Ismael Mzee Ismael v Attorney General & Office Of The Director Of Public Prosecutions [2021] KEHC 8778 (KLR)

Full Case Text

REPUBLIC OF KENYA

IN THE HIGH COURT OF KENYA

AT NAIROBI

CONSTITUTIONAL AND HUMAN RIGHTS DIVISION

PETITION NO. 399 OF 2019

(Arising from the judgment in High Court Misc. App No. 59 of 2019 before Kimaru J dated 24th September 2019)

IN THE MATTER OF ALLEGED CONTRAVENTION OF RIGHTS OR FUNDAMENTAL FREEDOMS UNDER ARTICLES 2, 3, 10, 22, 23(1), 25(A), (C), 27, 28, 29 (A), (F), 50, 159(2), (e), 165, 258 AND 259 CONSTITUTION OF THE REPUBLIC OF KENYA AND ALL OTHER ENABLING POWERS AND PROVISIONS OF THE LAW

AND

IN THE MATTER OF SECTION 46 CAP 90 OF THE PRISON’S ACT AND SECTION 333 (2) OF THE CRIMINAL PROCEDURE CODE

BETWEEEN

ISMAEL MZEE ISMAEL...……….....………..…………... PETITIONER

VERSUS

THE HON. ATTORNEY GENERAL………..................1STRESPONDENT

OFFICE OF THE DIRECTOR OF

PUBLIC PROSECUTIONS...........................................2ND RESPONDENT

JUDGEMENT

PETITION

1. The Petitioner through undated Petition filed on 8th October 2019 seek the following reliefs:-

a) That the handing a prisoner a fresh sentence is unconstitutional as causes an unjustified differentiation and is inconsistent with Article 27(1), (4), 29(F) of the Constitution.

b) This Honourable Court may be pleased to issue a declaration that Section 333(2) of the Criminal Procedure Code should be applied equally as interpreted by the Court of Appeal decision in Ahamad Abolfathi Mohammed & another V Republic [2018] that declared that a sentence should run from the date of arrest.

c) This Honourable Court may be pleased to order that the Petitioner’s sentence to run from the date of arrest which is 30th June 2007.

d) The Court be pleased to make such other order(s) as it shall deem just.

PETITIONER’S CASE

2. The Petitioner aver that he was arrested and charged with an offence of trafficking contrary to Section 4 of the Drugs and Psychotropic Substances Act 1994 in Criminal Case No. 4064 of 2007 at Chief Magistrate’s Court at Kibera.

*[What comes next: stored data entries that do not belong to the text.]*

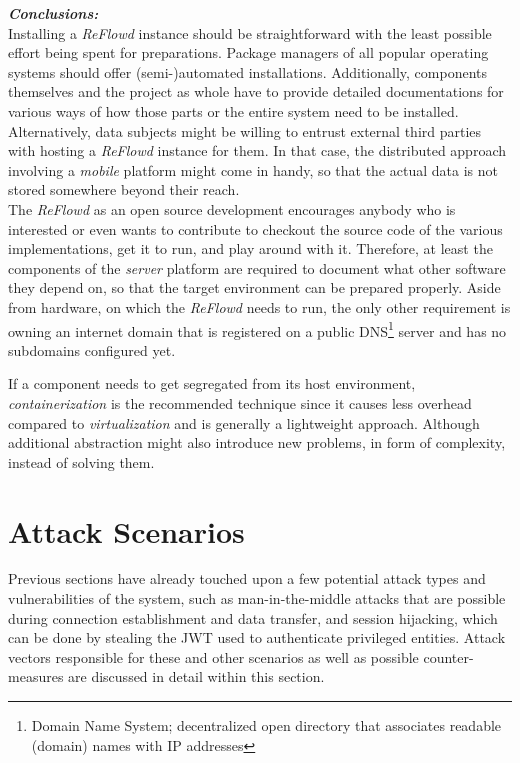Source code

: \documentclass[12pt,english,a4paper,titlepage,cleardoublepage=empty,dottedtoc]{report}
\begin{document}
\newpage

\emph{\textbf{Conclusions:}} ~\\
Installing a \emph{ReFlowd} instance should be straightforward with the
least possible effort being spent for preparations. Package managers of
all popular operating systems should offer (semi-)automated
installations. Additionally, components themselves and the project as
whole have to provide detailed documentations for various ways of how
those parts or the entire system need to be installed. Alternatively,
data subjects might be willing to entrust external third parties with
hosting a \emph{ReFlowd} instance for them. In that case, the
distributed approach involving a \emph{mobile} platform might come in
handy, so that the actual data is not stored somewhere beyond their
reach.\\
The \emph{ReFlowd} as an open source development encourages anybody who
is interested or even wants to contribute to checkout the source code of
the various implementations, get it to run, and play around with it.
Therefore, at least the components of the \emph{server} platform are
required to document what other software they depend on, so that the
target environment can be prepared properly. Aside from hardware, on
which the \emph{ReFlowd} needs to run, the only other requirement is
owning an internet domain that is registered on a public DNS\footnote{Domain
  Name System; decentralized open directory that associates readable
  (domain) names with IP addresses} server and has no subdomains
configured yet.

If a component needs to get segregated from its host environment,
\emph{containerization} is the recommended technique since it causes
less overhead compared to \emph{virtualization} and is generally a
lightweight approach. Although additional abstraction might also
introduce new problems, in form of complexity, instead of solving them.

\section{Attack Scenarios}\label{attack-scenarios}

Previous sections have already touched upon a few potential attack types
and vulnerabilities of the system, such as man-in-the-middle attacks
that are possible during connection establishment and data transfer, and
session hijacking, which can be done by stealing the JWT used to
authenticate privileged entities. Attack vectors responsible for these
and other scenarios as well as possible counter-measures are discussed
in detail within this section.
\end{document}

He was convicted and sentenced to serve life imprisonment on 18th June 2019. He appealed to Court of Appeal, which appeal was heard and dismissed. He later sought review of the sentence and was sentenced to serve 5 years imprisonment on review on 24th September 2019.

3. The Petitioner urges in review of his sentence, the Court did not take into account the time he had spent in custody prior the review of the sentence, contending he has been treated unequally and discriminated against in computing of remission as remission under Section 46(1) of the Prisons Act is computed from the date of conviction.

4. The Petitioner further state he was sentenced to life imprisonment on 18th June 2010 (contrary to earlier date of 18th June 2019) and that his sentence was reviewed under Francis Muruatetu decision to 5 years after serving 17 years and that failure to compute sentence from the date of arrest therefore mean that he will serve a higher sentence than the law anticipated, and may serve a sentence that is 4 years and 4 months higher than any other prisoner serving a 17 years sentence.

THE 1ST RESPONDENTS RESPONSE

5. The 1st Respondent filed grounds of opposition to the Petition dated 23rd October 2020 being as follows:-

a.) That the Petitioner has not demonstrated how the Respondents have infringed or contravened on their constitutional rights.

b.) That this Court lacks jurisdiction to adjudicate and determine the issue of remission of sentences as the same falls within the purview of the Kenya Prisons as was held in the recent decision of Hudson Okunda Ochola vs. R [2018] eKLR.

c.) That the Powers to grant remission lies within Commissioner of Prisons as Per Section 46 of the Prisons Act and the Criminal Procedure Code Section 333(1). We also relay on the case of Francis Opondo vs. Republic [2017] eKLR. Where it was held that he Powers to grant remission lies within the Prisons authorities and the court should not usurp such powers.

d.) That the Petitioner has failed to demonstrate how and whether they have exhausted the correct avenues to be awarded the remission by relevant avenues but has failed.

e.) That there is no evidence that the Petitioner has been denied remission of his sentence.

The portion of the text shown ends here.